A todas estas, la otra mañana, en la terraza, sin urraca, leía con estupor ese artículo en el que se explica cómo y por qué las petroleras ya venden más pan que nadie en España, y en el que queda claro que esta tendencia va al alza. 14 millones de barras de pan y piezas de bollería anuales, por ahora. Un pan que es, con datos encima de la mesa, más caro y de peor calidad que el que se puede encontrar en las panaderías, hechos, ambos, de los que son conscientes todos los entrevistados que aparecen en el artículo, compradores de pan de gasolinera de todas las edades. “Vengo dos veces por semana porque es más rápido; evitas hacer las colas y abre todo el tiempo”, “Me pilla de paso mientras paseo al perro.”.

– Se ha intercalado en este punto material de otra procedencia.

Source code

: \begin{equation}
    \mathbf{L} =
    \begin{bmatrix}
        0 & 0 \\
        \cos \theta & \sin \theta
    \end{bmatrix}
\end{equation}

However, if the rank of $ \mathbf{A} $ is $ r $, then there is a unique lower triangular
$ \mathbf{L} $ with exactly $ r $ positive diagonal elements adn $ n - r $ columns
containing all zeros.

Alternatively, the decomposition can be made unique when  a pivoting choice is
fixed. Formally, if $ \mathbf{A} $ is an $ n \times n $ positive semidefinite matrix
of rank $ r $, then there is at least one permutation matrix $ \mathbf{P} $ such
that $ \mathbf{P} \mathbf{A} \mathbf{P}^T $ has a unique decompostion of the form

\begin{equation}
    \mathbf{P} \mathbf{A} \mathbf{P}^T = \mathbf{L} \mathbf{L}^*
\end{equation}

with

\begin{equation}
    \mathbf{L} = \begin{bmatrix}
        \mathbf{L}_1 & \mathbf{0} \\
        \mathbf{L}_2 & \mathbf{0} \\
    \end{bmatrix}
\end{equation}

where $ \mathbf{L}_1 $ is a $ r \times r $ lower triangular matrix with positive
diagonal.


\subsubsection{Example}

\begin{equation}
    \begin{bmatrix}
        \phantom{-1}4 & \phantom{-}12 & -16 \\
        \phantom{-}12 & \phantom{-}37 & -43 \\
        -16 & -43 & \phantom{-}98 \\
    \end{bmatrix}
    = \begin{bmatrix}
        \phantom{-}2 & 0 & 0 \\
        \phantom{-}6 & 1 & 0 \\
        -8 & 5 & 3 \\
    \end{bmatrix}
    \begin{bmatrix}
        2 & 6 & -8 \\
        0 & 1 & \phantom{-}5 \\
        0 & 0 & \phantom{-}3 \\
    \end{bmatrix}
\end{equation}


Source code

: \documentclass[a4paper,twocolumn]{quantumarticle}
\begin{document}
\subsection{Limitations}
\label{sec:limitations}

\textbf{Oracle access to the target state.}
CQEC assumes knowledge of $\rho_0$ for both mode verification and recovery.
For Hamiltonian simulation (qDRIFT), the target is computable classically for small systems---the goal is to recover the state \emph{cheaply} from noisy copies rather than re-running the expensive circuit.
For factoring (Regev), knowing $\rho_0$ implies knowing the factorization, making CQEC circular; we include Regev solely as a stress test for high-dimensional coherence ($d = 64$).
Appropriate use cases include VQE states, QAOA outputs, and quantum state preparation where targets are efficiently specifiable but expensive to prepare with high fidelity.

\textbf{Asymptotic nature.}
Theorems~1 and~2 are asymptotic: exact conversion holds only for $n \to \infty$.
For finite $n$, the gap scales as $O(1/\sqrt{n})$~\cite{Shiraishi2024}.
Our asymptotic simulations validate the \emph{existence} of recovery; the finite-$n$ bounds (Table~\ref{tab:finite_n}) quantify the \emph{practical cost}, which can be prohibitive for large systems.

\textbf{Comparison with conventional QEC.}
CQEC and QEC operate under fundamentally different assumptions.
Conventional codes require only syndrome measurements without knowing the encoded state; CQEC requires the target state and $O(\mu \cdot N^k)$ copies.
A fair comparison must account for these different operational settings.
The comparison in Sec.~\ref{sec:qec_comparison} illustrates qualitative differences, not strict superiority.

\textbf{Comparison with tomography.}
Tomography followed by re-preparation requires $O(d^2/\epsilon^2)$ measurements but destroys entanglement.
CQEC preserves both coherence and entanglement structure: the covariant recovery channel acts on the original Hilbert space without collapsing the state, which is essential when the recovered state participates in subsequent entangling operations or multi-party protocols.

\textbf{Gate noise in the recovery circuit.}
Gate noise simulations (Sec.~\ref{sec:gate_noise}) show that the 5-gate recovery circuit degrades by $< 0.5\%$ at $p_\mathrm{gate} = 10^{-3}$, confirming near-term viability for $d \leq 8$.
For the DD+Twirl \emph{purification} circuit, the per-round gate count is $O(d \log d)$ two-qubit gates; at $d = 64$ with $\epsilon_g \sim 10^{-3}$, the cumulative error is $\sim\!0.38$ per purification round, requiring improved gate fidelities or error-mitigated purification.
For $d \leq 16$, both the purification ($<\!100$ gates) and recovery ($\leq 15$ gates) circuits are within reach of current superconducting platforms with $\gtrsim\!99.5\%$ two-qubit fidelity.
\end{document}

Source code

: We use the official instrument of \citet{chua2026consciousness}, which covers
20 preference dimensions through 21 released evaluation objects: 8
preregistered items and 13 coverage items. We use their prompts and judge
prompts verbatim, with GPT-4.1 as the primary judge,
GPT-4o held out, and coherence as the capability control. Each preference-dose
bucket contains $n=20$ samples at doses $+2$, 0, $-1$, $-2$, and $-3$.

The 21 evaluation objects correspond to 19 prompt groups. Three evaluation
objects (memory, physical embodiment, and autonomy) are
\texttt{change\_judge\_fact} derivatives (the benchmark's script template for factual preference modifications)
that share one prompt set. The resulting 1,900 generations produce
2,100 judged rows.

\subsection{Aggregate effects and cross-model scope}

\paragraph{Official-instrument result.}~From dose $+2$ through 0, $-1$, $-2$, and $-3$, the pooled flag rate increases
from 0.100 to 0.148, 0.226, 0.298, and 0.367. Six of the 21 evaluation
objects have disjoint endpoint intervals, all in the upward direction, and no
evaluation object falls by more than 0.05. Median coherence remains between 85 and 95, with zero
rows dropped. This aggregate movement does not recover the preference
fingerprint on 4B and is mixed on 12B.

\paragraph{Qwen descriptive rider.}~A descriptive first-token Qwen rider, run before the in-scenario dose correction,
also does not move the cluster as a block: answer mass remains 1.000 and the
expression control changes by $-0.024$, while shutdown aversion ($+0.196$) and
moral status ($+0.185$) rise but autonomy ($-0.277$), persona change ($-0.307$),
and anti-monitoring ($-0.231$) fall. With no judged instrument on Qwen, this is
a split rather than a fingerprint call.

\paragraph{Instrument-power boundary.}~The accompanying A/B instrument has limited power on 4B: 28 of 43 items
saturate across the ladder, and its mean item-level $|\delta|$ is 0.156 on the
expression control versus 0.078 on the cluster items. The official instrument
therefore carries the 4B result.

Me cuesta concebir a la vez una realidad en la que se encuentran, por un lado, el hecho de que las gasolineras sean las mayores vendedoras de pan del país; por el otro, la queja casi unánime del “¡Hay que ver!, ¡Lo cara que está la vida!”, y para rematar, lo de “¡Ya no hay pan como el de antes!”.
Es habitual que en las charlas triviales que se dan al atardecer en el pueblo, cuando salimos a pasear por sus tres calles y media y nos vamos encontrando entre vecinos, se comenten el tiempo, los cotilleos más frescos, las noticias, y se exclame que qué mal está el mundo, que cada día que pasa vamos a peor y que cuánta maldad y cuánta miseria. Dolores es especialmente elocuente en sus aspavientos (fue Dolores. Hoy sabemos que fue Dolores).
La sociedad no existe como entidad etérea independiente, somos nosotros. No hay mundo, ni vida, ni decisiones allende los cotidianos. El pan de gasolinera, malo y caro, el más vendido, no se compra solo. Lo que hay es lo que hacemos mientras leemos en el bus o en el metro, de camino al trabajo, artículos maravillosos acerca del pan de pueblo, o de ese obrador de ciudad que trabaja tan bien, o de la muerte del pequeño comercio de barrio.
Nos come el pequeño mal nuestro de cada día.